Background: Direct comparisons of similar doses of a novel influenza virus antigen administered by the intradermal route and the intramuscular route have not been reported.

Methods: A total of 227 healthy adults aged 18-49 years were randomized to receive 2 doses 1 month apart of a subvirion inactivated influenza A virus subtype H5N1 (rgA/Vietnam/1203/2004) vaccine containing 38.7 μg of H5N1 hemagglutinin (HA), by the intramuscular route or by the intradermal route using the Mantoux technique. Clinical and serologic responses were assessed.

Results: Injection site reactions were more frequent in the intradermal group. Immune responses and the geometric mean titer of serum hemagglutination inhibition and neutralizing antibodies 1 month after receipt of the first dose were similar and low but were significantly higher after 2 doses of vaccine in both groups.

Conclusions: Intramuscular and intradermal delivery of vaccine were both well tolerated. Immune responses after 2 doses of this influenza A/H5N1 HA (38.7 μg) were low and not significantly different when given by the intradermal or intramuscular route. Evaluation of higher dosages, alternative intradermal delivery methods, and the addition of adjuvants will be needed to enhance the immunogenicity of inactivated influenza A/H5N1 vaccines by the intradermal route.

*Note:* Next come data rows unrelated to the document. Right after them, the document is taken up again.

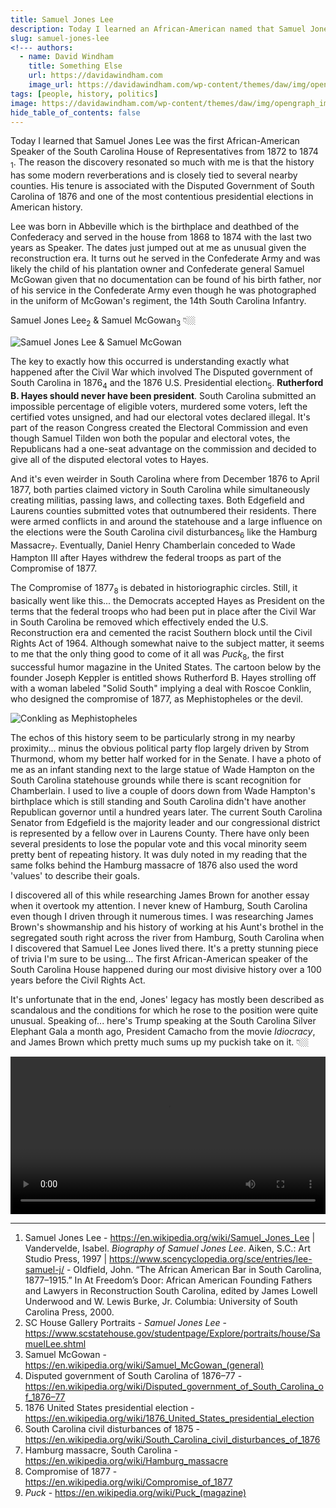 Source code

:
 ```yaml
---
title: Samuel Jones Lee 
description: Today I learned an African-American named that Samuel Jones Lee was Speaker of the House from 1872 to 1874 in the South Carolina House of Representatives.
slug: samuel-jones-lee
<!--- authors:
  - name: David Windham
    title: Something Else
    url: https://davidawindham.com
    image_url: https://davidawindham.com/wp-content/themes/daw/img/opengraph_image.jpg -->
tags: [people, history, politics]
image: https://davidawindham.com/wp-content/themes/daw/img/opengraph_image.jpg
hide_table_of_contents: false
---
```


Today I learned that Samuel Jones Lee was the first African-American Speaker of the South Carolina House of Representatives from 1872 to 1874 <sub>1</sub>. The reason the discovery resonated so much with me is that the history has some modern reverberations and is closely tied to several nearby counties. His tenure is associated with the Disputed Government of South Carolina of 1876 and one of the most contentious presidential elections in American history.

<!--truncate-->



Lee was born in Abbeville which is the birthplace and deathbed of the Confederacy and served in the house from 1868 to 1874 with the last two years as Speaker. The dates just jumped out at me as unusual given the reconstruction era. It turns out he served in the 
Confederate Army and was likely the child of his plantation owner and Confederate general Samuel McGowan given that no documentation can be found of his birth father, nor of his service in the Confederate Army even though he was photographed in the uniform of McGowan's regiment, the 14th South Carolina Infantry.

Samuel Jones Lee<sub>2</sub> & Samuel McGowan<sub>3</sub> 👇🏼

![Samuel Jones Lee & Samuel McGowan](/img/samuel_jones_lee.jpg)

The key to exactly how this occurred is understanding exactly what happened after the Civil War which involved The Disputed government of South Carolina in 1876<sub>4</sub> and the 1876 U.S. Presidential election<sub>5</sub>. **Rutherford B. Hayes should never have been president**. South Carolina submitted an impossible percentage of eligible voters, murdered some voters, left the certified votes unsigned, and had our electoral votes declared illegal. It's part of the reason Congress created the Electoral Commission and even though Samuel Tilden won both the popular and electoral votes, the Republicans had a one-seat advantage on the commission and decided to give all of the disputed electoral votes to Hayes.

And it's even weirder in South Carolina where from December 1876 to April 1877, both parties claimed victory in South Carolina while simultaneously creating militias, passing laws, and collecting taxes. Both Edgefield and Laurens counties submitted votes that outnumbered their residents. There were armed conflicts in and around the statehouse and a large influence on the elections were the South Carolina civil disturbances<sub>6</sub> like the Hamburg Massacre<sub>7</sub>. Eventually, Daniel Henry Chamberlain conceded to Wade Hampton III after Hayes withdrew the federal troops as part of the Compromise of 1877.


The Compromise of 1877<sub>8</sub> is debated in historiographic circles. Still, it basically went like this... the Democrats accepted Hayes as President on the terms that the federal troops who had been put in place after the Civil War in South Carolina be removed which effectively ended the U.S. Reconstruction era and cemented the racist Southern block until the Civil Rights Act of 1964. Although somewhat naive to the subject matter, it seems to me that the only thing good to come of it all was _Puck_<sub>8</sub>, the first successful humor magazine in the United States. The cartoon below by the founder Joseph Keppler is entitled shows Rutherford B. Hayes strolling off with a woman labeled "Solid South" implying a deal with Roscoe Conklin, who designed the compromise of 1877, as Mephistopheles or the devil.  

![Conkling as Mephistopheles](/img/puck_mephistopheles.jpg)


The echos of this history seem to be particularly strong in my nearby proximity... minus the obvious political party flop largely driven by Strom Thurmond, whom my better half worked for in the Senate. I have a photo of me as an infant standing next to the large statue of Wade Hampton on the South Carolina statehouse grounds while there is scant recognition for Chamberlain. I used to live a couple of doors down from Wade Hampton's birthplace which is still standing and South Carolina didn't have another Republican governor until a hundred years later. The current South Carolina Senator from Edgefield is the majority leader and our congressional district is represented by a fellow over in Laurens County. There have only been several presidents to lose the popular vote and this vocal minority seem pretty bent of repeating history. It was duly noted in my reading that the same folks behind the Hamburg massacre of 1876 also used the word 'values' to describe their goals.

I discovered all of this while researching James Brown for another essay when it overtook my attention. I never knew of Hamburg, South Carolina even though I driven through it numerous times. I was researching James Brown's showmanship and his history of working at his Aunt's brothel in the segregated south right across the river from Hamburg, South Carolina when I discovered that Samuel Lee Jones lived there. It's a pretty stunning piece of trivia I'm sure to be using... The first African-American speaker of the South Carolina House happened during our most divisive history over a 100 years before the Civil Rights Act.

It's unfortunate that in the end, Jones' legacy has mostly been described as scandalous and the conditions for which he rose to the position were quite unusual.  Speaking of... here's Trump speaking at the South Carolina Silver Elephant Gala a month ago, President Camacho from the movie _Idiocracy_, and James Brown which pretty much sums up my puckish take on it. 👇🏼

<video src="https://davidawindham.com/media/idiocracy_trump_jb.mp4" width="100%" controls="controls">
</video>

---

1. Samuel Jones Lee - <https://en.wikipedia.org/wiki/Samuel_Jones_Lee> | Vandervelde, Isabel. _Biography of Samuel Jones Lee_. Aiken, S.C.: Art Studio Press, 1997 | <https://www.scencyclopedia.org/sce/entries/lee-samuel-j/> - Oldfield, John. “The African American Bar in South Carolina, 1877–1915.” In At Freedom’s Door: African American Founding Fathers and Lawyers in Reconstruction South Carolina, edited by James Lowell Underwood and W. Lewis Burke, Jr. Columbia: University of South Carolina Press, 2000.
2. SC House Gallery Portraits - _Samuel Jones Lee_ - <https://www.scstatehouse.gov/studentpage/Explore/portraits/house/SamuelLee.shtml>
3. Samuel McGowan - <https://en.wikipedia.org/wiki/Samuel_McGowan_(general)>
4. Disputed government of South Carolina of 1876–77 - <https://en.wikipedia.org/wiki/Disputed_government_of_South_Carolina_of_1876–77>
5. 1876 United States presidential election - <https://en.wikipedia.org/wiki/1876_United_States_presidential_election>
6. South Carolina civil disturbances of 1875 - <https://en.wikipedia.org/wiki/South_Carolina_civil_disturbances_of_1876>
7. Hamburg massacre, South Carolina - <https://en.wikipedia.org/wiki/Hamburg_massacre>
8. Compromise of 1877 - <https://en.wikipedia.org/wiki/Compromise_of_1877>
9. _Puck_ - <https://en.wikipedia.org/wiki/Puck_(magazine)>
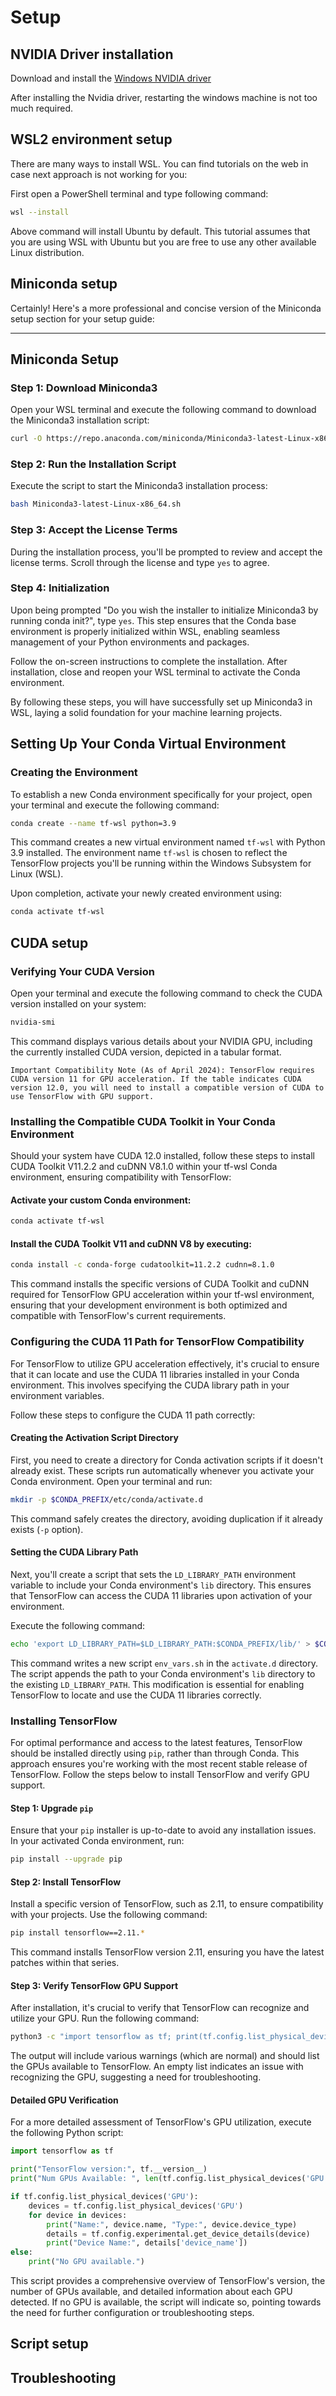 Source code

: # Setup
## NVIDIA Driver installation

Download and install the [Windows NVIDIA driver](https://www.nvidia.fr/Download/index.aspx?lang%3Dfr)

After installing the Nvidia driver, restarting the windows machine is not too much required.

## WSL2 environment setup

There are many ways to install WSL. You can find tutorials on the web in case next approach is not working for you:

First open a PowerShell terminal and type following command:
``` bash
wsl --install
```
Above command will install Ubuntu by default. This tutorial assumes that you are using WSL with Ubuntu but you are free to use any other available Linux distribution.

## Miniconda setup

Certainly! Here's a more professional and concise version of the Miniconda setup section for your setup guide:

---

## Miniconda Setup

### Step 1: Download Miniconda3
Open your WSL terminal and execute the following command to download the Miniconda3 installation script:

```bash
curl -O https://repo.anaconda.com/miniconda/Miniconda3-latest-Linux-x86_64.sh
```

### Step 2: Run the Installation Script
Execute the script to start the Miniconda3 installation process:

```bash
bash Miniconda3-latest-Linux-x86_64.sh
```

### Step 3: Accept the License Terms
During the installation process, you'll be prompted to review and accept the license terms. Scroll through the license and type `yes` to agree.

### Step 4: Initialization
Upon being prompted "Do you wish the installer to initialize Miniconda3 by running conda init?", type `yes`. This step ensures that the Conda base environment is properly initialized within WSL, enabling seamless management of your Python environments and packages.

Follow the on-screen instructions to complete the installation. After installation, close and reopen your WSL terminal to activate the Conda environment.

By following these steps, you will have successfully set up Miniconda3 in WSL, laying a solid foundation for your machine learning projects.

## Setting Up Your Conda Virtual Environment

### Creating the Environment

To establish a new Conda environment specifically for your project, open your terminal and execute the following command:

```bash
conda create --name tf-wsl python=3.9
```

This command creates a new virtual environment named `tf-wsl` with Python 3.9 installed. The environment name `tf-wsl` is chosen to reflect the TensorFlow projects you'll be running within the Windows Subsystem for Linux (WSL).

Upon completion, activate your newly created environment using:

```bash
conda activate tf-wsl
```

## CUDA setup

### Verifying Your CUDA Version

Open your terminal and execute the following command to check the CUDA version installed on your system:

```bash
nvidia-smi
```

This command displays various details about your NVIDIA GPU, including the currently installed CUDA version, depicted in a tabular format.

    Important Compatibility Note (As of April 2024): TensorFlow requires CUDA version 11 for GPU acceleration. If the table indicates CUDA version 12.0, you will need to install a compatible version of CUDA to use TensorFlow with GPU support.

### Installing the Compatible CUDA Toolkit in Your Conda Environment

Should your system have CUDA 12.0 installed, follow these steps to install CUDA Toolkit V11.2.2 and cuDNN V8.1.0 within your tf-wsl Conda environment, ensuring compatibility with TensorFlow:

#### Activate your custom Conda environment:

```bash
conda activate tf-wsl
```

#### Install the CUDA Toolkit V11 and cuDNN V8 by executing:

```bash
conda install -c conda-forge cudatoolkit=11.2.2 cudnn=8.1.0
```

This command installs the specific versions of CUDA Toolkit and cuDNN required for TensorFlow GPU acceleration within your tf-wsl environment, ensuring that your development environment is both optimized and compatible with TensorFlow's current requirements.

### Configuring the CUDA 11 Path for TensorFlow Compatibility

For TensorFlow to utilize GPU acceleration effectively, it's crucial to ensure that it can locate and use the CUDA 11 libraries installed in your Conda environment. This involves specifying the CUDA library path in your environment variables.

Follow these steps to configure the CUDA 11 path correctly:

#### Creating the Activation Script Directory

First, you need to create a directory for Conda activation scripts if it doesn't already exist. These scripts run automatically whenever you activate your Conda environment. Open your terminal and run:

```bash
mkdir -p $CONDA_PREFIX/etc/conda/activate.d
```

This command safely creates the directory, avoiding duplication if it already exists (`-p` option).

#### Setting the CUDA Library Path

Next, you'll create a script that sets the `LD_LIBRARY_PATH` environment variable to include your Conda environment's `lib` directory. This ensures that TensorFlow can access the CUDA 11 libraries upon activation of your environment.

Execute the following command:

```bash
echo 'export LD_LIBRARY_PATH=$LD_LIBRARY_PATH:$CONDA_PREFIX/lib/' > $CONDA_PREFIX/etc/conda/activate.d/env_vars.sh
```

This command writes a new script `env_vars.sh` in the `activate.d` directory. The script appends the path to your Conda environment's `lib` directory to the existing `LD_LIBRARY_PATH`. This modification is essential for enabling TensorFlow to locate and use the CUDA 11 libraries correctly.

### Installing TensorFlow

For optimal performance and access to the latest features, TensorFlow should be installed directly using `pip`, rather than through Conda. This approach ensures you're working with the most recent stable release of TensorFlow. Follow the steps below to install TensorFlow and verify GPU support.

#### Step 1: Upgrade `pip`

Ensure that your `pip` installer is up-to-date to avoid any installation issues. In your activated Conda environment, run:

```bash
pip install --upgrade pip
```

#### Step 2: Install TensorFlow

Install a specific version of TensorFlow, such as 2.11, to ensure compatibility with your projects. Use the following command:

```bash
pip install tensorflow==2.11.*
```

This command installs TensorFlow version 2.11, ensuring you have the latest patches within that series.

#### Step 3: Verify TensorFlow GPU Support

After installation, it's crucial to verify that TensorFlow can recognize and utilize your GPU. Run the following command:

```bash
python3 -c "import tensorflow as tf; print(tf.config.list_physical_devices('GPU'))"
```

The output will include various warnings (which are normal) and should list the GPUs available to TensorFlow. An empty list indicates an issue with recognizing the GPU, suggesting a need for troubleshooting.

#### Detailed GPU Verification

For a more detailed assessment of TensorFlow's GPU utilization, execute the following Python script:

```python
import tensorflow as tf

print("TensorFlow version:", tf.__version__)
print("Num GPUs Available: ", len(tf.config.list_physical_devices('GPU')))

if tf.config.list_physical_devices('GPU'):
    devices = tf.config.list_physical_devices('GPU')
    for device in devices:
        print("Name:", device.name, "Type:", device.device_type)
        details = tf.config.experimental.get_device_details(device)
        print("Device Name:", details['device_name'])
else:
    print("No GPU available.")
```

This script provides a comprehensive overview of TensorFlow's version, the number of GPUs available, and detailed information about each GPU detected. If no GPU is available, the script will indicate so, pointing towards the need for further configuration or troubleshooting steps.

## Script setup

## Troubleshooting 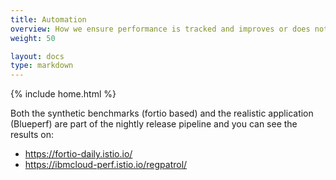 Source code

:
 ```yaml
---
title: Automation
overview: How we ensure performance is tracked and improves or does not regress across releases.
weight: 50

layout: docs
type: markdown
---
```

{% include home.html %}

Both the synthetic benchmarks (fortio based) and the realistic application (Blueperf)
are part of the nightly release pipeline and you can see the results on:

* https://fortio-daily.istio.io/
* https://ibmcloud-perf.istio.io/regpatrol/
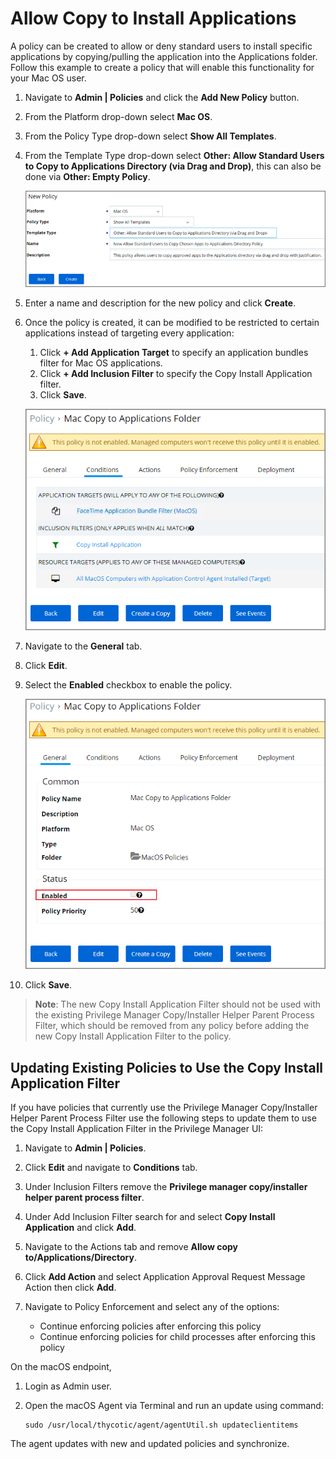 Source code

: [title]: # (Allow Copy to Install Applications)
[tags]: # (standard user, policy, macOS)
[priority]: # (4801)
# Allow Copy to Install Applications

A policy can be created to allow or deny standard users to install specific applications by copying/pulling the application into the Applications folder. Follow this example to create a policy that will enable this functionality for your Mac OS user.

1. Navigate to __Admin | Policies__ and click the __Add New Policy__ button.
1. From the Platform drop-down select __Mac OS__.
1. From the Policy Type drop-down select __Show All Templates__.
1. From the Template Type drop-down select __Other: Allow Standard Users to Copy to Applications Directory (via Drag and Drop)__, this can also be done via __Other: Empty Policy__.

   ![Add Allow Standard Users to Copy to Application Directory (via Drag and Drop)](images/mac/copy_drag_drop.png)
1. Enter a name and description for the new policy and click __Create__.
1. Once the policy is created, it can be modified to be restricted to certain applications instead of targeting every application:
   1. Click __+ Add Application Target__ to specify an application bundles filter for Mac OS applications.
   1. Click __+ Add Inclusion Filter__ to specify the Copy Install Application filter.
   1. Click __Save__.

   ![Example allow copy/drag application to applications folder](images/mac/allow_copy_conditions_20190510.png)
1. Navigate to the __General__ tab.
1. Click __Edit__.
1. Select the __Enabled__ checkbox to enable the policy.

   ![Enable the Copy Install Application policy](images/mac/allow_copy_enable_20190510.png)
1. Click __Save__.

>**Note**:
>The new Copy Install Application Filter should not be used with the existing Privilege Manager Copy/Installer Helper Parent Process Filter, which should be removed from any policy before adding the new Copy Install Application Filter to the policy.

## Updating Existing Policies to Use the Copy Install Application Filter

If you have policies that currently use the Privilege Manager Copy/Installer Helper Parent Process Filter use the following steps to update them to use the Copy Install Application Filter in the Privilege Manager UI:

1. Navigate to __Admin | Policies__.
1. Click __Edit__ and navigate to __Conditions__ tab.
1. Under Inclusion Filters remove the __Privilege manager copy/installer helper parent process filter__.
1. Under Add Inclusion Filter search for and select __Copy Install Application__ and click __Add__.
1. Navigate to the Actions tab and remove __Allow copy to/Applications/Directory__.
1. Click __Add Action__ and select Application Approval Request Message Action then click __Add__.
1. Navigate to Policy Enforcement and select any of the options:

   * Continue enforcing policies after enforcing this policy
   * Continue enforcing policies for child processes after enforcing this policy

On the macOS endpoint,

1. Login as Admin user.
1. Open the macOS Agent via Terminal and run an update using command:

   ```shell
   sudo /usr/local/thycotic/agent/agentUtil.sh updateclientitems
   ```

The agent updates with new and updated policies and synchronize.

Clinical trials registration: NCT00439335.

Figures

Figure 1.

Maximum injection site reactogenicity among 114 subjects in the intramuscular group and 113 subjects in the intradermal group after dose 1. Numbers above the bars represent the proportion of subjects who reported the local reaction during the 7 days after dose 1. Data represent the maximum severity of local site reactogenicity during the 7 days. For injection site pain (discomfort of area at rest), tenderness (discomfort with palpation or movement of the arm), itching, and induration, yellow denotes mild (did not interfere with activity), orange denotes moderate (some interference with daily activities), and red denotes severe (incapacitating). For local induration, erythema, and pigmentation (diameter), yellow denotes mild (50 mm).

Figure 2.

Maximum injection site reactogenicity among 113 subjects in the intramuscular group and 113 subjects in the intradermal group after dose 2. Numbers above the bars represent the proportion of subjects who reported the local reaction during the 7 days after dose 2. Data represent the maximum severity of local site reactogenicity during the 7 days. For local pain, tenderness, itching, and induration, yellow denotes mild (did not interfere with activity), orange denotes moderate (some interference with daily activities), and red denotes severe (incapacitating). For local induration, erythema, and pigmentation (diameter), yellow denotes mild (50 mm).

Figure 3.

Maximum diameter of erythema at the injection site among subjects in the intradermal and intramuscular groups 0–7 days after doses 1 and 2. In the box plots, the center horizontal line is drawn at the 50th percentile (median); the bottom and top edges of the box are located at the 25th and 75th percentiles, respectively; the mean value is denoted by the diamond; the vertical lines extend from the box to the 5th and 95th percentiles; and extreme values are marked with a plot symbol.